A MOUSE MODEL OF PAROXYSMAL NON-KINESIGENIC DYSKINESIA (PNKD)

J Nakayama ¹, Y Xu ¹, HY Lee ¹, YH Fu ¹, LJ Ptacek ¹

¹Department of Neurology, University of California San Francisco, San Francisco, CA, United States

Congress Abstract

Objectives: Paroxysmal non-kinesigenic dyskinesia (PNKD) is an autosomal dominant episodic movement disorder characterized by spontaneous attacks of dystonia, chorea, and athetosis beginning childhood through early adulthood. These attacks are precipitated by alcohol, coffee, stress and fatigue. PNKD has been mapped to chromosome 2q33-q35, and two mutations (Ala7Val and Ala9Val) in the myofibrillogenesis regulator 1 gene (MR-1) were recently identified in PNKD families. The MR-1 protein function is unknown, and it is still not understood how mutations in this gene lead to manifestation of the PNKD phenotype. In order to elucidate the function of the MR-1 protein, we have begun developing animal models.

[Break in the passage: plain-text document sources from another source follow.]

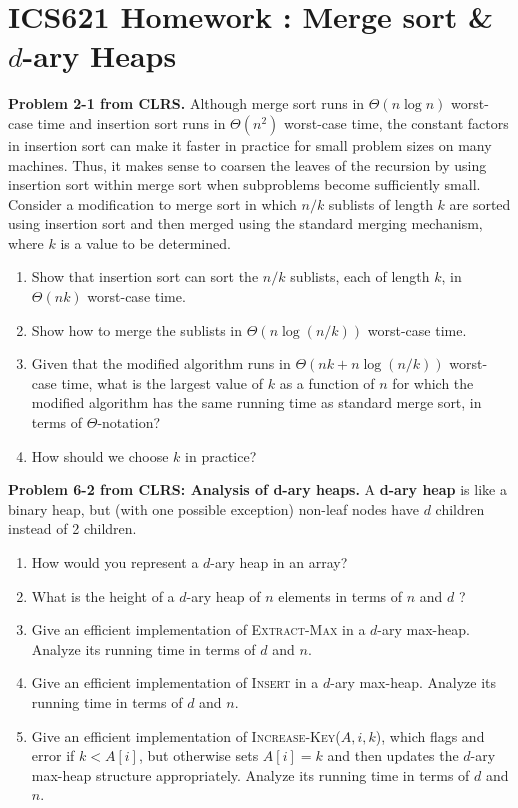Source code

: \documentclass[11pt,letterpaper]{article}
\newcommand{\homework}[2]{
\setcounter{section}{#1}
\section*{ICS621 Homework {\thesection}: {#2} }
{\markboth{#2}{#2}}
}
\begin{document}
\homework{1}{Merge sort \& $d$-ary Heaps}

\textbf{Problem 2-1 from CLRS.} Although merge sort runs in
$\Theta(n \log n)$ worst-case time and insertion sort runs
in $\Theta(n^2)$ worst-case time, the constant factors in
insertion sort can make it faster in practice for small
problem sizes on many machines. Thus, it makes sense to
coarsen the leaves of the recursion by using insertion sort
within merge sort when subproblems become sufficiently
small. Consider a modification to merge sort in which $n/k$
sublists of length $k$ are sorted using insertion sort and
then merged using the standard merging mechanism, where $k$
is a value to be determined.
\begin{enumerate}[label=\alph*),labelindent=0pt]
\item Show that insertion sort can sort the $n/k$ sublists,
each of length $k$, in $\Theta(nk)$ worst-case time.
\item Show how to merge the sublists in $\Theta(n
\log(n/k))$ worst-case time.
\item Given that the modified algorithm runs in
$\Theta(nk+n\log(n/k))$ worst-case time, what is the largest
value of $k$ as a function of $n$ for which the modified
algorithm has the same running time as standard merge sort,
in terms of $\Theta$-notation?
\item How should we choose $k$ in practice?
\end{enumerate}

\noindent
\textbf{Problem 6-2 from CLRS: Analysis of d-ary heaps.}  
A \textbf{d-ary heap} is like a binary heap, but (with one
possible exception) non-leaf nodes have $d$ children instead
of 2 children.
\begin{enumerate}[label=\alph*),labelindent=0pt]
\item How would you represent a $d$-ary heap in an array?
\item What is the height of a $d$-ary heap of $n$ elements
in terms of $n$ and $d$ ?
\item Give an efficient implementation of
\textsc{Extract-Max} in a $d$-ary max-heap. Analyze its
running time in terms of $d$ and $n$.
\item Give an efficient implementation of \textsc{Insert} in
a $d$-ary max-heap. Analyze its running time in terms of $d$
and $n$.
\item Give an efficient implementation of
\textsc{Increase-Key($A,i,k$)}, which flags and error if
$k<A[i]$, but otherwise sets $A[i]=k$ and then updates the
$d$-ary max-heap structure appropriately. Analyze its
running time in terms of $d$ and $n$.
\end{enumerate}
\end{document}
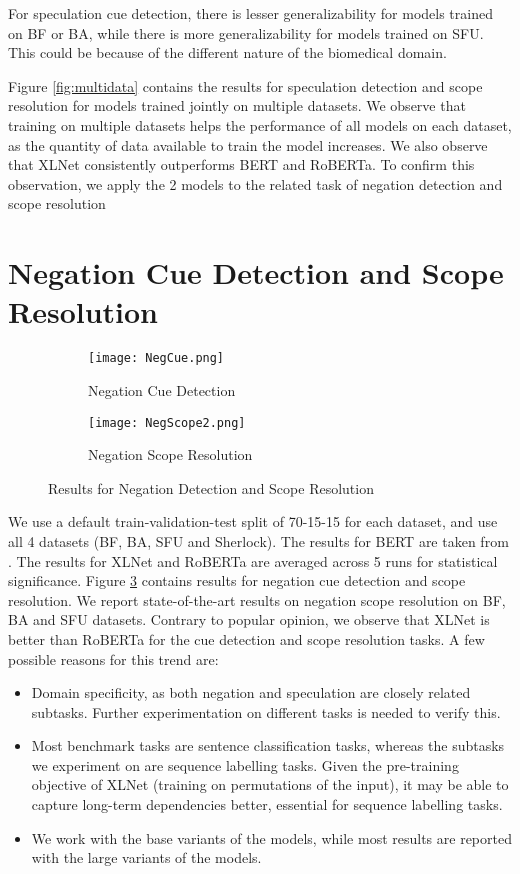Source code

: \documentclass[runningheads]{llncs}
\begin{document}
For speculation cue detection, there is lesser generalizability for models trained on BF or BA, while there is more generalizability for models trained on SFU. This could be because of the different nature of the biomedical domain.
\par Figure \ref{fig:multidata} contains the results for speculation detection and scope resolution for models trained jointly on multiple datasets. We observe that training on multiple datasets helps the performance of all models on each dataset, as the quantity of data available to train the model increases.
We also observe that XLNet consistently outperforms BERT and RoBERTa. To confirm this observation, we apply the 2 models to the related task of negation detection and scope resolution

\section{Negation Cue Detection and Scope Resolution}
\begin{figure}[!htb]
\begin{subfigure}{0.44\textwidth}
    \texttt{[image: NegCue.png]}
    \caption{Negation Cue Detection}
    \label{fig:negcue}
\end{subfigure}
\begin{subfigure}{0.54\textwidth}
    \texttt{[image: NegScope2.png]}
    \caption{Negation Scope Resolution}
    \label{fig:negscope}
\end{subfigure}

\caption{Results for Negation Detection and Scope Resolution}
\label{fig:neg}
\end{figure}
\noindent
\par We use a default train-validation-test split of 70-15-15 for each dataset, and use all 4 datasets (BF, BA, SFU and Sherlock). The results for BERT are taken from \cite{2019arXiv191104211K}. The results for XLNet and RoBERTa are averaged across 5 runs for statistical significance. Figure \ref{fig:neg} contains results for negation cue detection and scope resolution.
We report state-of-the-art results on negation scope resolution on BF, BA and SFU datasets.
Contrary to popular opinion, we observe that XLNet is better than RoBERTa for the cue detection and scope resolution tasks. A few possible reasons for this trend are:

\begin{itemize}
    \item Domain specificity, as both negation and speculation are closely related subtasks. Further experimentation on different tasks is needed to verify this.
    \item Most benchmark tasks are sentence classification tasks, whereas the subtasks we experiment on are sequence labelling tasks. Given the pre-training objective of XLNet (training on permutations of the input), it may be able to capture long-term dependencies better, essential for sequence labelling tasks.
    \item We work with the base variants of the models, while most results are reported with the large variants of the models.
\end{itemize}
\end{document}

Methods: We created transgenic mice with a mouse BAC clone (RP24–112K19) containing the wild-type murine ortholog (mMR-1). This BAC clone was modified to introduce the Ala7Val and Ala9Val mutations. Transgene expression in these mice was confirmed by RT-PCR. We also generated mMR-1 knockout mice. These mice were subsequently bred with C57/Bl6 mice. All experiments were conducted in accordance with the guidelines of the Institutional Animal Care and Use Committee.

Results: Three lines of mMR-1 mutant transgenic mice and two lines of mMR-1 knockout mice were generated. Transgenic mice show normal development and neurological reflexes are großly normal. The body weight of transgenic mice was significantly lower (10–15%) than their wild type littermates. Transgenic mice appear to recapitulate the human phenotype as they have dystonic attacks precipitated by caffeine and ethanol. Transgenic mice from all three lines showed these attacks. Homozygous knockout mice were viable and reproductive, and had no groß phenotypic abnormalities. They did not show attacks by either caffeine or ethanol.

Conclusion: Our results suggest that the gain-of-function mutations in MR-1 might be responsible for the PNKD phenotypes. Using the PNKD mouse model, we hope to elucidate the function of the MR- 1 protein and understand the pathophysiology of this disorder.